路を隔てて「セブン-イレブン」が向かい合っている。

タイでもコンビニは日常生活に無くてはならないものになっている。実際、この国でコンビニ最大手である「セブン-イレブン」の数は日本に次いで世界で二番目に多い(全国で1万店以上)。しかし、日本のコンビニとは違う点が多々ある。

例えば店舗のロケーション。日本であれば同じ会社のコンビニが道路を挟んで向かい合っているという状況はあり得ないだろう。繁華街では1ブロックごとにコンビニがあるなど、マーケティングというものを無視したような配置なのだが、それでもそれらの店が潰れることは少ない。

なぜなら、常夏の気候で生まれ育ったタイ人は歩くのが大嫌いだからだ。だから、数百メートルの小道(ソイ)を行き来するバイクタクシーという仕事が成り立っている。同じように、コンビニも道路の向こうへ渡るのは面倒だということになる。

また、タイでコンビニは近所の雑貨店より「少しランクが上」という位置づけになっている。おじちゃんおばちゃんが営むそれら雑貨店より商品の値段が数バーツ増しなのにコンビニに来るのは、プチ贅沢を楽しむためだ。流石に首都バンコクでは「高級感」は無くなっているものの、田舎に行くといまだにコンビニは別格な存在になっている。

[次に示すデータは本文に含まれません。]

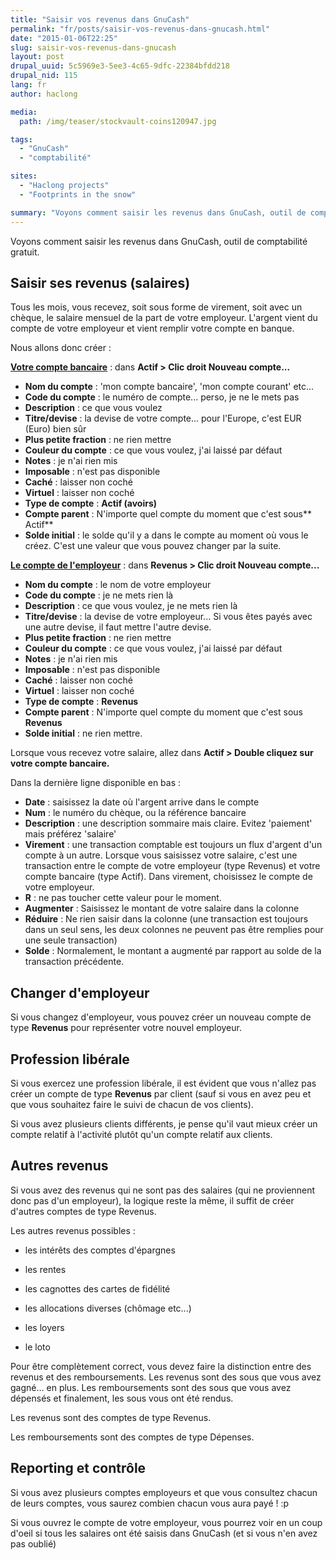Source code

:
 ```yaml
---
title: "Saisir vos revenus dans GnuCash"
permalink: "fr/posts/saisir-vos-revenus-dans-gnucash.html"
date: "2015-01-06T22:25"
slug: saisir-vos-revenus-dans-gnucash
layout: post
drupal_uuid: 5c5969e3-5ee3-4c65-9dfc-22384bfdd218
drupal_nid: 115
lang: fr
author: haclong

media:
  path: /img/teaser/stockvault-coins120947.jpg

tags:
  - "GnuCash"
  - "comptabilité"

sites:
  - "Haclong projects"
  - "Footprints in the snow"

summary: "Voyons comment saisir les revenus dans GnuCash, outil de comptabilité gratuit."
---
```


Voyons comment saisir les revenus dans GnuCash, outil de comptabilité gratuit.

## Saisir ses revenus (salaires)

Tous les mois, vous recevez, soit sous forme de virement, soit avec un chèque, le salaire mensuel de la part de votre employeur. L'argent vient du compte de votre employeur et vient remplir votre compte en banque.

Nous allons donc créer :

<u>**Votre compte bancaire**</u> : dans **Actif > Clic droit Nouveau compte...**

- **Nom du compte** : 'mon compte bancaire', 'mon compte courant' etc...
- **Code du compte** : le numéro de compte... perso, je ne le mets pas
- **Description** : ce que vous voulez
- **Titre/devise** : la devise de votre compte... pour l'Europe, c'est EUR (Euro) bien sûr
- **Plus petite fraction** : ne rien mettre
- **Couleur du compte** : ce que vous voulez, j'ai laissé par défaut
- **Notes** : je n'ai rien mis
- **Imposable** : n'est pas disponible
- **Caché** : laisser non coché
- **Virtuel** : laisser non coché
- **Type de compte** : **Actif (avoirs)**
- **Compte parent** : N'importe quel compte du moment que c'est sous** Actif**
- **Solde initial** : le solde qu'il y a dans le compte au moment où vous le créez. C'est une valeur que vous pouvez changer par la suite.

<u>**Le compte de l'employeur**</u> : dans **Revenus > Clic droit Nouveau compte...**

- **Nom du compte** : le nom de votre employeur
- **Code du compte** : je ne mets rien là
- **Description** : ce que vous voulez, je ne mets rien là
- **Titre/devise** : la devise de votre employeur... Si vous êtes payés avec une autre devise, il faut mettre l'autre devise.
- **Plus petite fraction** : ne rien mettre
- **Couleur du compte** : ce que vous voulez, j'ai laissé par défaut
- **Notes** : je n'ai rien mis
- **Imposable** : n'est pas disponible
- **Caché** : laisser non coché
- **Virtuel** : laisser non coché
- **Type de compte** : **Revenus**
- **Compte parent** : N'importe quel compte du moment que c'est sous **Revenus**
- **Solde initial** : ne rien mettre.

Lorsque vous recevez votre salaire, allez dans **Actif > Double cliquez sur votre compte bancaire.**

Dans la dernière ligne disponible en bas :

- **Date** : saisissez la date où l'argent arrive dans le compte
- **Num** : le numéro du chèque, ou la référence bancaire
- **Description** : une description sommaire mais claire. Evitez 'paiement' mais préférez 'salaire'
- **Virement** : une transaction comptable est toujours un flux d'argent d'un compte à un autre. Lorsque vous saisissez votre salaire, c'est une transaction entre le compte de votre employeur (type Revenus) et votre compte bancaire (type Actif). Dans virement, choisissez le compte de votre employeur.
- **R** : ne pas toucher cette valeur pour le moment.
- **Augmenter** : Saisissez le montant de votre salaire dans la colonne
- **Réduire** : Ne rien saisir dans la colonne (une transaction est toujours dans un seul sens, les deux colonnes ne peuvent pas être remplies pour une seule transaction)
- **Solde** : Normalement, le montant a augmenté par rapport au solde de la transaction précédente.

## Changer d'employeur

Si vous changez d'employeur, vous pouvez créer un nouveau compte de type **Revenus** pour représenter votre nouvel employeur.

## Profession libérale

Si vous exercez une profession libérale, il est évident que vous n'allez pas créer un compte de type **Revenus** par client (sauf si vous en avez peu et que vous souhaitez faire le suivi de chacun de vos clients).

Si vous avez plusieurs clients différents, je pense qu'il vaut mieux créer un compte relatif à l'activité plutôt qu'un compte relatif aux clients.

## Autres revenus

Si vous avez des revenus qui ne sont pas des salaires (qui ne proviennent donc pas d'un employeur), la logique reste la même, il suffit de créer d'autres comptes de type Revenus.

Les autres revenus possibles :

- les intérêts des comptes d'épargnes
- les rentes

- les cagnottes des cartes de fidélité
- les allocations diverses (chômage etc...)
- les loyers
- le loto

Pour être complètement correct, vous devez faire la distinction entre des revenus et des remboursements. Les revenus sont des sous que vous avez gagné... en plus. Les remboursements sont des sous que vous avez dépensés et finalement, les sous vous ont été rendus.

Les revenus sont des comptes de type Revenus.

Les remboursements sont des comptes de type Dépenses.

## Reporting et contrôle

Si vous avez plusieurs comptes employeurs et que vous consultez chacun de leurs comptes, vous saurez combien chacun vous aura payé ! :p

Si vous ouvrez le compte de votre employeur, vous pourrez voir en un coup d'oeil si tous les salaires ont été saisis dans GnuCash (et si vous n'en avez pas oublié)
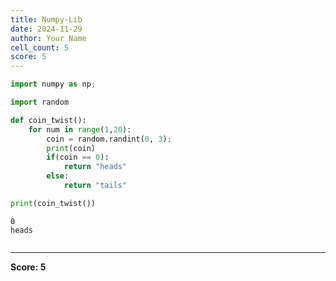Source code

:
 ```yaml
---
title: Numpy-Lib
date: 2024-11-29
author: Your Name
cell_count: 5
score: 5
---
```


```python
import numpy as np;
```


```python
import random
```


```python
def coin_twist():
    for num in range(1,20):
        coin = random.randint(0, 3);
        print(coin)
        if(coin == 0):
            return "heads"
        else:
            return "tails"
```


```python
print(coin_twist())
```

    0
    heads



```python

```


---
**Score: 5**
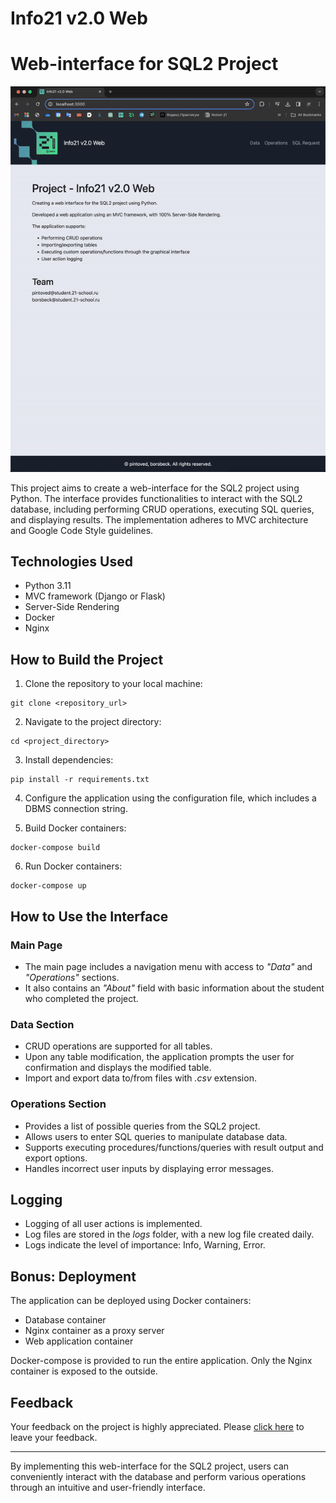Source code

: # Info21 v2.0 Web
# Web-interface for SQL2 Project

![Info21 v2.0 Web](misc/images/main.gif)


This project aims to create a web-interface for the SQL2 project using Python. The interface provides functionalities to interact with the SQL2 database, including performing CRUD operations, executing SQL queries, and displaying results. The implementation adheres to MVC architecture and Google Code Style guidelines.

## Technologies Used

- Python 3.11
- MVC framework (Django or Flask)
- Server-Side Rendering
- Docker
- Nginx

## How to Build the Project

1. Clone the repository to your local machine:

```
git clone <repository_url>
```

2. Navigate to the project directory:

```
cd <project_directory>
```

3. Install dependencies:

```
pip install -r requirements.txt
```

4. Configure the application using the configuration file, which includes a DBMS connection string.

5. Build Docker containers:

```
docker-compose build
```

6. Run Docker containers:

```
docker-compose up
```

## How to Use the Interface

### Main Page

- The main page includes a navigation menu with access to *"Data"* and *"Operations"* sections.
- It also contains an *"About"* field with basic information about the student who completed the project.

### Data Section

- CRUD operations are supported for all tables.
- Upon any table modification, the application prompts the user for confirmation and displays the modified table.
- Import and export data to/from files with *.csv* extension.

### Operations Section

- Provides a list of possible queries from the SQL2 project.
- Allows users to enter SQL queries to manipulate database data.
- Supports executing procedures/functions/queries with result output and export options.
- Handles incorrect user inputs by displaying error messages.

## Logging

- Logging of all user actions is implemented.
- Log files are stored in the *logs* folder, with a new log file created daily.
- Logs indicate the level of importance: Info, Warning, Error.

## Bonus: Deployment

The application can be deployed using Docker containers:

- Database container
- Nginx container as a proxy server
- Web application container

Docker-compose is provided to run the entire application. Only the Nginx container is exposed to the outside.

## Feedback

Your feedback on the project is highly appreciated. Please [click here](https://forms.yandex.ru/cloud/64182f71f47e73009ed090d8/) to leave your feedback.

---

By implementing this web-interface for the SQL2 project, users can conveniently interact with the database and perform various operations through an intuitive and user-friendly interface.
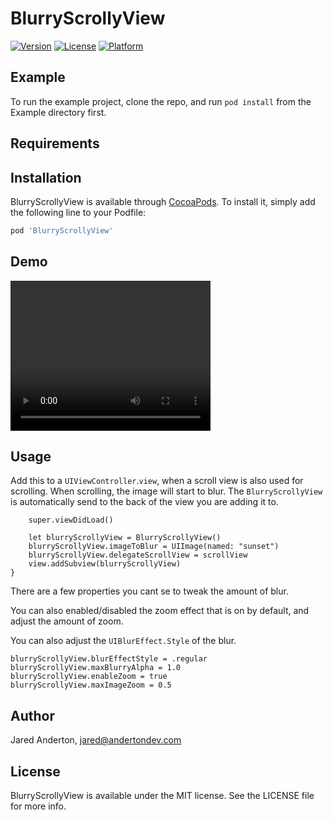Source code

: # BlurryScrollyView


[![Version](https://img.shields.io/cocoapods/v/BlurryScrollyView.svg?style=flat)](https://cocoapods.org/pods/BlurryScrollyView)
[![License](https://img.shields.io/cocoapods/l/BlurryScrollyView.svg?style=flat)](https://cocoapods.org/pods/BlurryScrollyView)
[![Platform](https://img.shields.io/cocoapods/p/BlurryScrollyView.svg?style=flat)](https://cocoapods.org/pods/BlurryScrollyView)

## Example

To run the example project, clone the repo, and run `pod install` from the Example directory first.

## Requirements

## Installation

BlurryScrollyView is available through [CocoaPods](https://cocoapods.org). To install
it, simply add the following line to your Podfile:

```ruby
pod 'BlurryScrollyView'
```

## Demo
<video width="320" height="240" controls>
<source src="./animation.mp4" type="video/mp4">
Your browser does not support the video tag.
</video>



## Usage
Add this to a `UIViewController`.`view`, when a scroll view is also used for scrolling. When scrolling, the image will start to blur. The `BlurryScrollyView` is automatically send to the back of the view you are adding it to.
```override func viewDidLoad() {
    super.viewDidLoad()
    
    let blurryScrollyView = BlurryScrollyView()
    blurryScrollyView.imageToBlur = UIImage(named: "sunset")
    blurryScrollyView.delegateScrollView = scrollView
    view.addSubview(blurryScrollyView)
}
```

There are a few properties you cant se to tweak the amount of blur. 

You can also enabled/disabled the zoom effect that is on by default, and adjust the amount of zoom.

You can also adjust the `UIBlurEffect.Style` of the blur.
```
blurryScrollyView.blurEffectStyle = .regular
blurryScrollyView.maxBlurryAlpha = 1.0
blurryScrollyView.enableZoom = true
blurryScrollyView.maxImageZoom = 0.5
```



## Author

Jared Anderton, jared@andertondev.com

## License

BlurryScrollyView is available under the MIT license. See the LICENSE file for more info.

それで思い出したが、20年程前、まだアメリカのファストフード店がこれほど地元の人に浸透しておらず、物価的にも高かった頃、マクドナルドやKFCの入店時にスタッフがドアを開けて迎えてくれていたものだ。

閑話休題。日本のメーカーの製品(洗剤やお菓子、ラーメン)がコンビニの棚をかなりの割合で占めている。日本料理も惣菜コーナーにある。数か月前にはコロナ禍で日本への観光旅行が出来なくてなっていることから、「I MISS JAPAN」というキャンペーンも行われていた。タイの人々の日本好きを物語るものだろう。

おにぎりや寿司もロングセラーの定番商品だ。

日本贔屓は有り難いことなのだが、時折、「?」と首をかしげてしまう物に出くわすのも事実だ。先日見かけた新商品は「タコ焼きソースの卵焼き」。タイ人は日本風のフワフワの卵焼きが大好きだから、それを製品化するのは分かるが、タコ焼きソース風味? お菓子コーナーでも変な日本語が目に飛び込んでくる。

お菓子コーナーでも変な日本語が目に飛び込んでくる。
「そのネーミングは何?」と問いかけたくなる製品が色々。

最近のコンビニの傾向のひとつとして「グルメ化」がある。地元の有名シェフたち監修による「シェフ・ケアズ(Chef Cares)」というシリーズの弁当は価格が普通の品の約2倍。その中には、タイのミシュランガイドで1つ星を獲得した「ジェイ・ファイ」の名物女性料理人のスピンヤ・ジュンスタさんがレシピ考案したタイ風鶏パスタもある。

エアコンなしの安食堂ながらミシュラン店である「ジェイ・ファイ」の味がコンビニで食べられる。

もうひとつの傾向として「健康志向」がある。今まであまり見かけなかったサラダも棚に数種類並ぶようになったり、実は「シェフ・ケアズ」も“Eat well,do good”というキャッチフレーズで味付けをヘルシーにしている。

コンビニからタイの「今」が見える。